__Aim of the exercise__.
Would you retype the whole listing exactly?

__Supplied information__.

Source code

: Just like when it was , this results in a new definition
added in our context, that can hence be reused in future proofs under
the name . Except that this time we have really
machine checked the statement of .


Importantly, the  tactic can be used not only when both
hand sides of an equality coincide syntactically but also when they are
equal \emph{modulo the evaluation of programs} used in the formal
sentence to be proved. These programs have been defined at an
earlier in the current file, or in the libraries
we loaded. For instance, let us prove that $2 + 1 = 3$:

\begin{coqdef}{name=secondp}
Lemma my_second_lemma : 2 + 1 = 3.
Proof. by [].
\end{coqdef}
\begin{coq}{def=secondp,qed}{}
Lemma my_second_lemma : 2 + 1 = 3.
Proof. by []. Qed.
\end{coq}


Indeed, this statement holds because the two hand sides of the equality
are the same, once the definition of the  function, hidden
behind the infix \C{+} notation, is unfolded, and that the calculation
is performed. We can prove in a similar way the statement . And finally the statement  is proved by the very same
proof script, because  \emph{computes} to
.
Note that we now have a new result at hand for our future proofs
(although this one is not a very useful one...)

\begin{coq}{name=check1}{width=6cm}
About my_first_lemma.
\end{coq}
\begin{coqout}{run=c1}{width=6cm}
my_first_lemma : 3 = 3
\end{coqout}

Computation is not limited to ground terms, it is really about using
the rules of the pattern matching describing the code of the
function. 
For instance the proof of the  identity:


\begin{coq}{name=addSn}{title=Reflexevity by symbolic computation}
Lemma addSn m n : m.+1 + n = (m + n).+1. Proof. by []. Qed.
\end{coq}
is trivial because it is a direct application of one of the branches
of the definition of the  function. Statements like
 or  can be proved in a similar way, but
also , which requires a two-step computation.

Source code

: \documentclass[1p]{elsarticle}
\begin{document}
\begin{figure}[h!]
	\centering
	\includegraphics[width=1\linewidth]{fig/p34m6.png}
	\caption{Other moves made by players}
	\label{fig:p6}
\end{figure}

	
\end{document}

__Task output__.
Source code

: Just like when it was , this results in a new definition
added in our context, that can hence be reused in future proofs under
the name . Except that this time we have really
machine checked the statement of .


Importantly, the  tactic can be used not only when both
hand sides of an equality coincide syntactically but also when they are
equal \emph{modulo the evaluation of programs} used in the formal
sentence to be proved. These programs have been defined at an
earlier in the current file, or in the libraries
we loaded. For instance, let us prove that $2 + 1 = 3$:

\begin{coqdef}{name=secondp}
Lemma my_second_lemma : 2 + 1 = 3.
Proof. by [].
\end{coqdef}
\begin{coq}{def=secondp,qed}{}
Lemma my_second_lemma : 2 + 1 = 3.
Proof. by []. Qed.
\end{coq}


Indeed, this statement holds because the two hand sides of the equality
are the same, once the definition of the  function, hidden
behind the infix \C{+} notation, is unfolded, and that the calculation
is performed. We can prove in a similar way the statement . And finally the statement  is proved by the very same
proof script, because  \emph{computes} to
.
Note that we now have a new result at hand for our future proofs
(although this one is not a very useful one...)

\begin{coq}{name=check1}{width=6cm}
About my_first_lemma.
\end{coq}
\begin{coqout}{run=c1}{width=6cm}
my_first_lemma : 3 = 3
\end{coqout}

Computation is not limited to ground terms, it is really about using
the rules of the pattern matching describing the code of the
function. 
For instance the proof of the  identity:


\begin{coq}{name=addSn}{title=Reflexevity by symbolic computation}
Lemma addSn m n : m.+1 + n = (m + n).+1. Proof. by []. Qed.
\end{coq}
is trivial because it is a direct application of one of the branches
of the definition of the  function. Statements like
 or  can be proved in a similar way, but
also , which requires a two-step computation.

Source code

: \documentclass[1p]{elsarticle}
\begin{document}
\begin{figure}[h!]
	\centering
	\includegraphics[width=1\linewidth]{fig/p34m6.png}
	\caption{Other moves made by players}
	\label{fig:p6}
\end{figure}

	
\end{document}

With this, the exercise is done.